$90 million in stolen crypto seen changing

by Arthur · January 25, 2023

A hacker dubbed the “Blockchain Bandit” has finally woken up from a six-year slumber and has begun moving his ill-gotten gains.

According to Chainalysis, around $90 million in crypto stolen from the attacker’s long-running streak of “programmatic theft” since 2016 has begun to move in the past week.

This included 51,000 Ether (ETH) and 470 Bitcoin (BTC), worth around $90 million, leaving the bandit’s address for a new one, with Chainalysis noting:

“We suspect that the bandit is moving his funds given the recent price jump.”

The hacker was dubbed the “Blockchain Bandit” due to being able to empty Ethereum wallets protected with weak private keys in a process called “Ethercombing.”

The attacker’s “programmatic theft” process has drained more than 10,000 wallets from individuals worldwide since the first attacks were carried out six years ago.

1/ $90 million stolen funds on the move: After 6 years of hoarding, the “Blockchain Bandit” has awakened.
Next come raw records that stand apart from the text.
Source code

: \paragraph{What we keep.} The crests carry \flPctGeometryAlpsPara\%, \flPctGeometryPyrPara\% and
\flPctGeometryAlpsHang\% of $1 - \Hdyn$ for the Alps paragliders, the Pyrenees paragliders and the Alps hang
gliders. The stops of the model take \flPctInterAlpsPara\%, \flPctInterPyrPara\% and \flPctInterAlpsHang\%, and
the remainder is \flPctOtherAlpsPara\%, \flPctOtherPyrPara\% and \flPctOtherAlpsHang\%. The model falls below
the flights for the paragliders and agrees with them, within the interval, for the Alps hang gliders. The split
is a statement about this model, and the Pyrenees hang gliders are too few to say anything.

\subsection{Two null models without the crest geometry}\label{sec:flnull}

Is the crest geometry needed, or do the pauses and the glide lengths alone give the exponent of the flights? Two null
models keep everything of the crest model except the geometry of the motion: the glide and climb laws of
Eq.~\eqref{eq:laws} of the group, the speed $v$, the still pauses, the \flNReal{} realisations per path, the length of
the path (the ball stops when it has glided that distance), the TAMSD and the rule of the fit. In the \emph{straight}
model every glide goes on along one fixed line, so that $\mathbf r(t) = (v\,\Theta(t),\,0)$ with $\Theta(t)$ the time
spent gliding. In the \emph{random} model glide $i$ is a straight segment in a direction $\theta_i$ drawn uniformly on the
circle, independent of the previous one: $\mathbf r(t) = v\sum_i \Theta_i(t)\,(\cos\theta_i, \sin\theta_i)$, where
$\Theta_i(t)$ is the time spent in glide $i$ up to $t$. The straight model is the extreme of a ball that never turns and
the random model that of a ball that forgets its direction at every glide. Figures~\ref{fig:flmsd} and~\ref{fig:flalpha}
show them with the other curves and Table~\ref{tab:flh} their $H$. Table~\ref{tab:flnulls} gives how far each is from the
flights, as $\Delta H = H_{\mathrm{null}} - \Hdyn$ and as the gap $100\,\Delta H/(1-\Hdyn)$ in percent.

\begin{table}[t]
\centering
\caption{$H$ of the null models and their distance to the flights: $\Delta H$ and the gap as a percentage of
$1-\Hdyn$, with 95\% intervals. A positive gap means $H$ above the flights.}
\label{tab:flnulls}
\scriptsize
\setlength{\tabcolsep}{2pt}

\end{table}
In this we cover how Blockchain Bandit amassed this treasure trove and where the funds are currently kept.

— Chain Analysis (@chainanalysis) 25 January 2023

In 2019, Cointelegraph reported that “Blockchain Bandit” managed to collect almost 45,000 ETH by guessing the fragile private keys.
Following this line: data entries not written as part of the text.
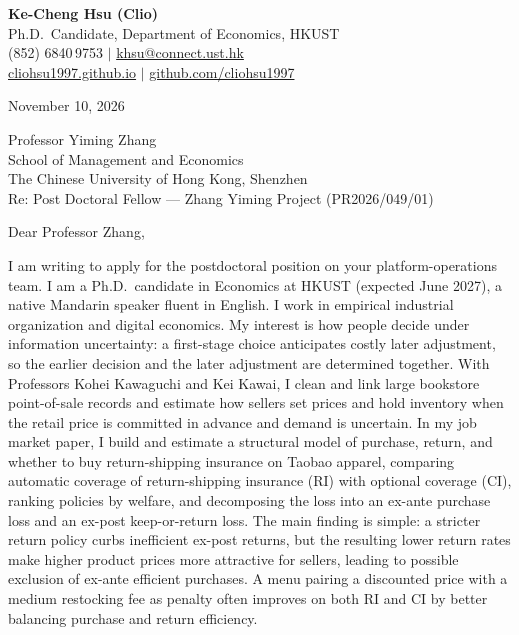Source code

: \documentclass[11pt,letterpaper]{article}
\begin{document}
\noindent
{\bfseries Ke-Cheng Hsu (Clio)}\\
Ph.D.\ Candidate, Department of Economics, HKUST\\
(852) 6840\,9753 \quad $|$ \quad \href{mailto:khsu@connect.ust.hk}{khsu@connect.ust.hk}\\
\href{https://cliohsu1997.github.io/}{cliohsu1997.github.io} \quad $|$ \quad \href{https://github.com/cliohsu1997}{github.com/cliohsu1997}

\vspace{0.3em}
\noindent
November 10, 2026

\vspace{0.15em}
\noindent
Professor Yiming Zhang\\
School of Management and Economics\\
The Chinese University of Hong Kong, Shenzhen\\
Re: Post Doctoral Fellow --- Zhang Yiming Project (PR2026/049/01)

\vspace{0.1em}
Dear Professor Zhang,

I am writing to apply for the postdoctoral position on your platform-operations team. I am a Ph.D.\ candidate in Economics at HKUST (expected June 2027), a native Mandarin speaker fluent in English. I work in empirical industrial organization and digital economics. My interest is how people decide under information uncertainty: a first-stage choice anticipates costly later adjustment, so the earlier decision and the later adjustment are determined together. With Professors Kohei Kawaguchi and Kei Kawai, I clean and link large bookstore point-of-sale records and estimate how sellers set prices and hold inventory when the retail price is committed in advance and demand is uncertain. In my job market paper, I build and estimate a structural model of purchase, return, and whether to buy return-shipping insurance on Taobao apparel, comparing automatic coverage of return-shipping insurance (RI) with optional coverage (CI), ranking policies by welfare, and decomposing the loss into an ex-ante purchase loss and an ex-post keep-or-return loss. The main finding is simple: a stricter return policy curbs inefficient ex-post returns, but the resulting lower return rates make higher product prices more attractive for sellers, leading to possible exclusion of ex-ante efficient purchases. A menu pairing a discounted price with a medium restocking fee as penalty often improves on both RI and CI by better balancing purchase and return efficiency.
\end{document}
A security analyst said he discovered the hacker by accident while investigating private key generation. He noted at the time that the hacker had set up a node to automatically filch funds from addresses with weak keys.

The researchers identified 732 weak private keys associated with a total of 49,060 transactions. However, it is unclear how many of these were exploited by the bandit.

“There was a guy who had an address that was going around siphoning money from some of the keys that we had access to,” he said at the time.

*Blockchain Bandit crypto moves. Source: Chainalysis*

Chainalysis produced a diagram depicting the flow of the funds, but it did not specify the destination address, only labeling them as “intermediate addresses.”

To avoid having weak private keys, Chainalysis advised users to use known and trusted wallets, and consider moving funds to hardware wallets if large amounts of cryptocurrency are involved to avoid having weak private keys.

Related: Hackers Holding Stolen Crypto: What’s the Long-Term Solution?

Also in 2019, a computer scientist discovered a wallet vulnerability that gave the same key pairs to multiple users.